Input for this task START
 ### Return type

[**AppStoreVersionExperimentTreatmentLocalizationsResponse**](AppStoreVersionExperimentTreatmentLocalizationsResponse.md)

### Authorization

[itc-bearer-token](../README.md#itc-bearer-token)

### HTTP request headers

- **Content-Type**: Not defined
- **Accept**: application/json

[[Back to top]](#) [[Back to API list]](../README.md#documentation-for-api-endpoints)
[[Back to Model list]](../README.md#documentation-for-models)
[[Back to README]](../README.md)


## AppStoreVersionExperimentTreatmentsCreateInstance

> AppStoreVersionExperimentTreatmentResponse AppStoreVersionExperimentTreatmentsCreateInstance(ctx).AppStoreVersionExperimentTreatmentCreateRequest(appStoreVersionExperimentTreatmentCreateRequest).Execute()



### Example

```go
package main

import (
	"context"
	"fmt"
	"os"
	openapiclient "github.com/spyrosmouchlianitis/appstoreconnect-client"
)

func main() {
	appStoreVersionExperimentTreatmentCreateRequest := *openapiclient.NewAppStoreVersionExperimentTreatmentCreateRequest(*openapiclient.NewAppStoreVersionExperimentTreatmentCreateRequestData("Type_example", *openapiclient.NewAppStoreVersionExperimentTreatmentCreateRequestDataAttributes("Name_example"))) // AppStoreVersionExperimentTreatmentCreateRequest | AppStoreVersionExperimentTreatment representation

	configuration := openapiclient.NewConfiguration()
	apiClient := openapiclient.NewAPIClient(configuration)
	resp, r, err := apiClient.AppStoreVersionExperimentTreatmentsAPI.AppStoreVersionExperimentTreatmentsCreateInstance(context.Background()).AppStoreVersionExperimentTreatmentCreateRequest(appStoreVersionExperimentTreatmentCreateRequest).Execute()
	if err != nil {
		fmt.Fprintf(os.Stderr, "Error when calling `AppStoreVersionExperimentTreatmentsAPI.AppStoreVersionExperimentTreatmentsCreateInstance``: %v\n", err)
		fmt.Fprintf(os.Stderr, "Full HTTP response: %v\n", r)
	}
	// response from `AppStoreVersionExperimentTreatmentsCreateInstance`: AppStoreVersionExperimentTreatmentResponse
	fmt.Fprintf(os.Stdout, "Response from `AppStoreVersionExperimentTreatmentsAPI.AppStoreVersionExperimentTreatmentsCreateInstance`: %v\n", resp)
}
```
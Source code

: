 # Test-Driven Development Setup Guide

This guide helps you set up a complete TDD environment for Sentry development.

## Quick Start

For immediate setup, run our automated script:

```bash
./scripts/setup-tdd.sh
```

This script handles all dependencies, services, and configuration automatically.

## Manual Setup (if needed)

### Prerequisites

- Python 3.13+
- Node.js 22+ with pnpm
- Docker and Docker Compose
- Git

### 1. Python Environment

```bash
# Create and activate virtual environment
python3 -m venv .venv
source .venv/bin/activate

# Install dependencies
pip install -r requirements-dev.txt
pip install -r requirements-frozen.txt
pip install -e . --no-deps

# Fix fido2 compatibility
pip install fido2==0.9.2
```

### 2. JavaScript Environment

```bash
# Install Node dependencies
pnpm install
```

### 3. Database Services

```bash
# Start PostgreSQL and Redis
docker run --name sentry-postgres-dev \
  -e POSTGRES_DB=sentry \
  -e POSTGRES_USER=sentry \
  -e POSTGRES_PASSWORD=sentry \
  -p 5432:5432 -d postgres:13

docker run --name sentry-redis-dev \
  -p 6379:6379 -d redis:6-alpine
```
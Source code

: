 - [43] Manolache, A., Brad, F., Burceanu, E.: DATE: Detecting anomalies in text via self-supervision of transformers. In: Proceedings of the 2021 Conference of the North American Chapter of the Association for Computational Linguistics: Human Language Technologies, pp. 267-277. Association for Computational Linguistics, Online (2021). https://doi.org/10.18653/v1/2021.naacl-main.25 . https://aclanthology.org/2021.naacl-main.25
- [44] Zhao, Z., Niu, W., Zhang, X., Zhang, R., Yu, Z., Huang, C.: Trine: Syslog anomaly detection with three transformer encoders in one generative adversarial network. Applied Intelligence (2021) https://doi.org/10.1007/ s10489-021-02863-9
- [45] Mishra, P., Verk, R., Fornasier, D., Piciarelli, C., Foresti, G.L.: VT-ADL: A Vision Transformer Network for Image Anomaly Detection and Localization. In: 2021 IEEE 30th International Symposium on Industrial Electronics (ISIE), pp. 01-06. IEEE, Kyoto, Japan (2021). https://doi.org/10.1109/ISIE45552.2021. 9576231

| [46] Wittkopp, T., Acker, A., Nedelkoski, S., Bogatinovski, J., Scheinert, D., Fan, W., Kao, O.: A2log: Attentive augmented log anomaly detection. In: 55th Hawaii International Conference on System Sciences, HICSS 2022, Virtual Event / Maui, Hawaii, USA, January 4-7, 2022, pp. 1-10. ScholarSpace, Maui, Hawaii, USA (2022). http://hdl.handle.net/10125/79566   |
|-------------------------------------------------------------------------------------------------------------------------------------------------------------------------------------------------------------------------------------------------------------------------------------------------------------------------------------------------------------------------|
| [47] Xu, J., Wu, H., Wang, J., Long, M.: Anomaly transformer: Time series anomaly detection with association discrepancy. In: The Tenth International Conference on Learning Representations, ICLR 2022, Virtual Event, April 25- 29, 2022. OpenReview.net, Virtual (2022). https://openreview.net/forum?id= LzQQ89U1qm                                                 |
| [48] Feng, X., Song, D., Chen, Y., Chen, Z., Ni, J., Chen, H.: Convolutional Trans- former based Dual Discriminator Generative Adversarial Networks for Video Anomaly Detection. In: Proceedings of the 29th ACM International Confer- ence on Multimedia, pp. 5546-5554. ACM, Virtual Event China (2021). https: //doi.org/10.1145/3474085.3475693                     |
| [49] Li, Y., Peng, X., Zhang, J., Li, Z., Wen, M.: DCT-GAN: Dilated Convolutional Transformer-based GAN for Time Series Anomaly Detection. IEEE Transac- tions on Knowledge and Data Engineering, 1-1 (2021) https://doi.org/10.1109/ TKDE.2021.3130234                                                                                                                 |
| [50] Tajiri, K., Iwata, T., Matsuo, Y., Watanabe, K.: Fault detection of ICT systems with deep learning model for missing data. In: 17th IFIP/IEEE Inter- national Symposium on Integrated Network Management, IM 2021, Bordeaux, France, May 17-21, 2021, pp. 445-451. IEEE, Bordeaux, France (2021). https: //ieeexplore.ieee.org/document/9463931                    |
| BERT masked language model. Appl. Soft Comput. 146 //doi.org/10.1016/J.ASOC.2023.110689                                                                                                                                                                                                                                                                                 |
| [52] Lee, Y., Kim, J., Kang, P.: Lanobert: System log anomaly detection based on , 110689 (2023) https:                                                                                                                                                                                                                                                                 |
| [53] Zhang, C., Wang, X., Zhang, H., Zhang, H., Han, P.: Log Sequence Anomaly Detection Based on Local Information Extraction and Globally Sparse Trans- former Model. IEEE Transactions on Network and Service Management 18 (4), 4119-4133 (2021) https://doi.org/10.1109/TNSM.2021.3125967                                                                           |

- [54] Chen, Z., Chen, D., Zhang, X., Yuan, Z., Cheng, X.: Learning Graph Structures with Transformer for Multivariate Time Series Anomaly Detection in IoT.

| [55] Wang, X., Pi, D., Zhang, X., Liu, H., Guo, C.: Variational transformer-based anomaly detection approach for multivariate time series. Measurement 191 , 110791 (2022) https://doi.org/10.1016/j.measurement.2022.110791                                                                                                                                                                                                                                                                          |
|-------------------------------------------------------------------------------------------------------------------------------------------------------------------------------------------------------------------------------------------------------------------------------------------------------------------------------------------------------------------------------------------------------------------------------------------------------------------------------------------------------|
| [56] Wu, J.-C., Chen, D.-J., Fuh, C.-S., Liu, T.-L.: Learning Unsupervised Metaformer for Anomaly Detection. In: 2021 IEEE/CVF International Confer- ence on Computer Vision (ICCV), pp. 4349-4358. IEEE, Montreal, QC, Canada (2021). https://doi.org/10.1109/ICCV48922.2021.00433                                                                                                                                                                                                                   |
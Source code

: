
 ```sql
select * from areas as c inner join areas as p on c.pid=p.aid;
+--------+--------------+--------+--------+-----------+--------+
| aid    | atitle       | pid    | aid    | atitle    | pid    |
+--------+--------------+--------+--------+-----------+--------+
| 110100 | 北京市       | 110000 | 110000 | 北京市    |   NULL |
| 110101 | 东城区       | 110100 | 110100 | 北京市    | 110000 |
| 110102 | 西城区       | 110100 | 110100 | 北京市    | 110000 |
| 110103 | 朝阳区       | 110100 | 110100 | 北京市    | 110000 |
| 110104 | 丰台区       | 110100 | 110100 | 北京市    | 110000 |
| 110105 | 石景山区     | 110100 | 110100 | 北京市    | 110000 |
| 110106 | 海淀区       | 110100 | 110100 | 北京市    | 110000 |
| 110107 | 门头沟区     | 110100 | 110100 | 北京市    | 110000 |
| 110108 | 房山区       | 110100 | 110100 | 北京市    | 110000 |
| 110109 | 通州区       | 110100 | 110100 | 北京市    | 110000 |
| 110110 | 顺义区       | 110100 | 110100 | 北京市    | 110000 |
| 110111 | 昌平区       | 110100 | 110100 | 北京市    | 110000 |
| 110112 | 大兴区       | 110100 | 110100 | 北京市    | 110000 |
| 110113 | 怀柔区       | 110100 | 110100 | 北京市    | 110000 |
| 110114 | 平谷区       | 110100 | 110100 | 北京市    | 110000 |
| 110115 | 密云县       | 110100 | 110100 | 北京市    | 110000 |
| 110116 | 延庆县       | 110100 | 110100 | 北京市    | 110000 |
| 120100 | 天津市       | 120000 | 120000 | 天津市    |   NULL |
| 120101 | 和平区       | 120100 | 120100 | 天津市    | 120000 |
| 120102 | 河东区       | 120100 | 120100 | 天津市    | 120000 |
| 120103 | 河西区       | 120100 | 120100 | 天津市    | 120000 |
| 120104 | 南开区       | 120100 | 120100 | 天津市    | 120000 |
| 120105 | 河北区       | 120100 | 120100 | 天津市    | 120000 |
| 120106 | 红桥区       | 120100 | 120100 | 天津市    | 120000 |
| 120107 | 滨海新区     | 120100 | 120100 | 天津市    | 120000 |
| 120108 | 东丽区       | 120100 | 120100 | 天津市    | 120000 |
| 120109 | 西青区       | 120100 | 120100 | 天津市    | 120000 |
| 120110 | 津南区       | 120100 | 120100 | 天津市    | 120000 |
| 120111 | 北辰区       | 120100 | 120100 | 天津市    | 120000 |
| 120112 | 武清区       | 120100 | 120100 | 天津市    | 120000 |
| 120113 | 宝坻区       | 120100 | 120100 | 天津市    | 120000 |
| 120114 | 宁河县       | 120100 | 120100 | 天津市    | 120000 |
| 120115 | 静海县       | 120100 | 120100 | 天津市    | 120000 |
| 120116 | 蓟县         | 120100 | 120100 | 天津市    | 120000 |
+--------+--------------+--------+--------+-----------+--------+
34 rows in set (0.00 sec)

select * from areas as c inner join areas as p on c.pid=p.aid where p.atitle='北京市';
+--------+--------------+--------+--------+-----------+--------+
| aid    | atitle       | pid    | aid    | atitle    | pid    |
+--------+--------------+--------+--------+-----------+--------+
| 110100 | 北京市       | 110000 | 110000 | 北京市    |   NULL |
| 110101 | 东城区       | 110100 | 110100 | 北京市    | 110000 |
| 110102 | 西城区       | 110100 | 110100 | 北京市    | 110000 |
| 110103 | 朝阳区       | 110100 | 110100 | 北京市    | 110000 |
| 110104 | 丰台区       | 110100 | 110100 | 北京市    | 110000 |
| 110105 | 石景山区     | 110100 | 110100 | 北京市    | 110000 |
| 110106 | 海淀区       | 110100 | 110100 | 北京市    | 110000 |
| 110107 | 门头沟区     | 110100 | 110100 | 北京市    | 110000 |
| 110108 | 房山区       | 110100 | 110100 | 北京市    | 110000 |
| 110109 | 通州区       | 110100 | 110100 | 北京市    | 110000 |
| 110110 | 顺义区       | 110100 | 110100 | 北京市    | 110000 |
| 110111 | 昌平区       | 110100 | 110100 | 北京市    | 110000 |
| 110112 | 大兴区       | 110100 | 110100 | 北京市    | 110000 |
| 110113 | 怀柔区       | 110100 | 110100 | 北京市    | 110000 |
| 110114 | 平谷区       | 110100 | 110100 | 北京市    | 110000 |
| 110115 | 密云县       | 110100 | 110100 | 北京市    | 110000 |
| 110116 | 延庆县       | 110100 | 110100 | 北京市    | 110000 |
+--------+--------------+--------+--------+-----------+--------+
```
Input for this task END
Problem to solve: Only the lines from the first one of the listing up to and including the line where "### HTTP request headers" appears are wanted, reproduced exactly.

The completed task:
 ### Return type

[**AppStoreVersionExperimentTreatmentLocalizationsResponse**](AppStoreVersionExperimentTreatmentLocalizationsResponse.md)

### Authorization

[itc-bearer-token](../README.md#itc-bearer-token)

### HTTP request headers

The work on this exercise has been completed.